Klee was first trained as a sanitary and heating technician. Afterwards, he caught up on his university entrance requirements and then studied theology and social education.
As a journalist in the 1970s, he looked at socially excluded groups, such as the homeless, psychiatric patients and the disabled. During this period, he collaborated with Gusti Steiner, who laid the foundation for the federal German emancipatory movement of the disabled at that time.
In 1997, he received the Geschwister-Scholl-Preis for his book, Auschwitz, die NS-Medizin und ihre Opfer.
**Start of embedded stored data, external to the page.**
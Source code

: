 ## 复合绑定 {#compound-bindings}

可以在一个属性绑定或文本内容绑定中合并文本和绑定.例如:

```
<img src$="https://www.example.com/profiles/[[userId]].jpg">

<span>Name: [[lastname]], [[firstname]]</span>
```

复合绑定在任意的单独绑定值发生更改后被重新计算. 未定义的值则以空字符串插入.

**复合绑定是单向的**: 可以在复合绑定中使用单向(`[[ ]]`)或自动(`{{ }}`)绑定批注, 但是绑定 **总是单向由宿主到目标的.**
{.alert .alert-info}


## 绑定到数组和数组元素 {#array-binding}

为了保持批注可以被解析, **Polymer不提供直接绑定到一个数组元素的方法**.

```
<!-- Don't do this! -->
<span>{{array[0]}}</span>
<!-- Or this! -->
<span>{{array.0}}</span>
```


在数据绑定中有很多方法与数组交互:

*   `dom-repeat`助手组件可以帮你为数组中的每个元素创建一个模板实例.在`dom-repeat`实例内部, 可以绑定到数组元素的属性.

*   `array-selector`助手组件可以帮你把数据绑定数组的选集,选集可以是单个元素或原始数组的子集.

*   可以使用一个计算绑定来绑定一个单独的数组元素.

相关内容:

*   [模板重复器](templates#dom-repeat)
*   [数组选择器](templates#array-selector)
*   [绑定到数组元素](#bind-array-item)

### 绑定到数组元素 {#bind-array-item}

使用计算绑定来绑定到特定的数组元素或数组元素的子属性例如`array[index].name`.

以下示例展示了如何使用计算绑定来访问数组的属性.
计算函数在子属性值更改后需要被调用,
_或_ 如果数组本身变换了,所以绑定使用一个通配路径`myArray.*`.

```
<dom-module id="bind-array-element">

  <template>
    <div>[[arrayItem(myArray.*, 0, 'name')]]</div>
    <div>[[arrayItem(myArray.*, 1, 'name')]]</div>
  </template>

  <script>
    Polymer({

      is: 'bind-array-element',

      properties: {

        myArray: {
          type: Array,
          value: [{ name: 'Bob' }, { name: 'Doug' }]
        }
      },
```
In 2001, the city of Frankfurt am Main honored Klee with the Goethe Plaque of the City of Frankfurt for his book, Deutsche Medizin im Dritten Reich. Karrieren vor und nach 1945. The explanation states that Klee's works "are suitable to support civil freedom, moral and intellectual courage, and to give important impetus to current awareness." Klee's commitment to the importance of disabled people was the decisive factor in the former Westfälische Schule für Körperbehinderte in Mettingen being renamed the Ernst-Klee-Schule in his honor in 2005.
Klee wrote for the weekly newspaper, Die Zeit. There were 27 articles by him between 1974 and 1995. In 2003, he wrote an article criticizing the omission of Nazi activity in the career details of those mentioned in the Deutsche Biographische Enzyklopädie or his description of the relationship of German artists to the Nazi extermination camps in German-occupied Poland. Contemporary author Karl-Heinz Janßen wrote on 27 February 1987 about Klee, "Contemporary historical research ignores this subject ; if it were not for the free-lance journalist, Ernst Klee, who went to the effort of reading thousands of case files and rummaging through archives of institutions, almost nothing would be known today about one of the most horrible atrocities of this century."
Klee died in his hometown of Frankfurt am Main at the age of 71 after a long and severe illness.

Documentary

This report was broadcast by ARD in 1993. The development of psychiatry in "the third year after the German reunification", shown in the examples of two institutions in the former East Germany. The film shows shocking treatment of disabled people. The commentary uses the view of those affected. Fifty years after the "euthanasia" in Germany, this documentation reminds the viewer of it again. Within the setting of criticism of psychiatry, Klee's documentation occupies equal importance with the feature films, Freaks, Shock Corridor and One Flew over the Cuckoo's Nest.